What to produce =
In the records below, find every line that contains "biased" and list it.

[Opening Exercise inputs section]

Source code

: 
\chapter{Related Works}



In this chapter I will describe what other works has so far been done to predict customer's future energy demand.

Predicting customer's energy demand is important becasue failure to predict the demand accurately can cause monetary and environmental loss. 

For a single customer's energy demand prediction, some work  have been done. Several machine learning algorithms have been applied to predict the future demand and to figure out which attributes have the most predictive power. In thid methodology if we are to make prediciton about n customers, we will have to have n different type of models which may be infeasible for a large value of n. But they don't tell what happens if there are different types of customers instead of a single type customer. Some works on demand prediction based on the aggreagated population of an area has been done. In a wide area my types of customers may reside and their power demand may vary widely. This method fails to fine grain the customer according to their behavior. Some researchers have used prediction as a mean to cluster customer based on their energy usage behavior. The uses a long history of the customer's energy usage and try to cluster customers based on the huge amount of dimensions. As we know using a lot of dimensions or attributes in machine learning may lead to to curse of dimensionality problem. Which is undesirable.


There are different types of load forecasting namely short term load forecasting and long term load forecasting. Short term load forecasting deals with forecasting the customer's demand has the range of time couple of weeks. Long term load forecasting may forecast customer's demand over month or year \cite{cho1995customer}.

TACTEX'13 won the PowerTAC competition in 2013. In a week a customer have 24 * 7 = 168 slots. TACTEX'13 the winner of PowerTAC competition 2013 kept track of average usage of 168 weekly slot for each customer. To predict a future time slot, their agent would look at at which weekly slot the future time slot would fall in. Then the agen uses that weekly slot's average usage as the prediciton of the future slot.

[Closing Exercise inputs section]
[Opening Exercise inputs section]

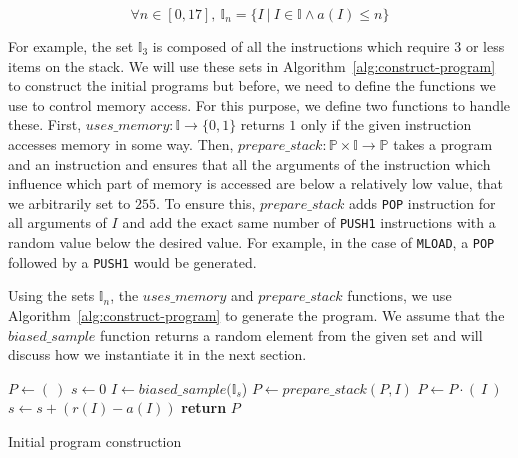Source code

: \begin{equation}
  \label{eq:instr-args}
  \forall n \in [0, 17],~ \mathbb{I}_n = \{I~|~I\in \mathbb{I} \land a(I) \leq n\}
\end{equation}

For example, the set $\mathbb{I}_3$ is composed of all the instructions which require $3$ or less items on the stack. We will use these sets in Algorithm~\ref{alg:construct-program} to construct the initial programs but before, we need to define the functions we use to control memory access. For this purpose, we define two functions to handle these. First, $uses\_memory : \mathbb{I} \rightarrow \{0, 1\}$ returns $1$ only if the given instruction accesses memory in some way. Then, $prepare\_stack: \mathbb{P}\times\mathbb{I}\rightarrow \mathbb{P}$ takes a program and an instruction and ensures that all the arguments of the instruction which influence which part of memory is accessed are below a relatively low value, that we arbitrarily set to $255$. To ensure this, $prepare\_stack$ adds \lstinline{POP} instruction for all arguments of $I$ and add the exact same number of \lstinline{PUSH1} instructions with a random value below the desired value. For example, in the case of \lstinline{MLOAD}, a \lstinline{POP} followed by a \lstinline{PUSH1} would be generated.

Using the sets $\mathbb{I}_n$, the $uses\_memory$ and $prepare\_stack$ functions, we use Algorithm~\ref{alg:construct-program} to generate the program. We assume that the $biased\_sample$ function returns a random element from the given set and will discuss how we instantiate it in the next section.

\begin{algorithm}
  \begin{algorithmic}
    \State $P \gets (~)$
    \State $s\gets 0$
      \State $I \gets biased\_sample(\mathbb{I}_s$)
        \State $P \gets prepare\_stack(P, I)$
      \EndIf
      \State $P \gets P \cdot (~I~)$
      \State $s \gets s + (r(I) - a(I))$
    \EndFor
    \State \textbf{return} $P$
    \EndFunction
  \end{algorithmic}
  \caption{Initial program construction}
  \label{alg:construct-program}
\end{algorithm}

[Closing Exercise inputs section]

Task result =
Using the sets $\mathbb{I}_n$, the $uses\_memory$ and $prepare\_stack$ functions, we use Algorithm~\ref{alg:construct-program} to generate the program. We assume that the $biased\_sample$ function returns a random element from the given set and will discuss how we instantiate it in the next section.
      \State $I \gets biased\_sample(\mathbb{I}_s$)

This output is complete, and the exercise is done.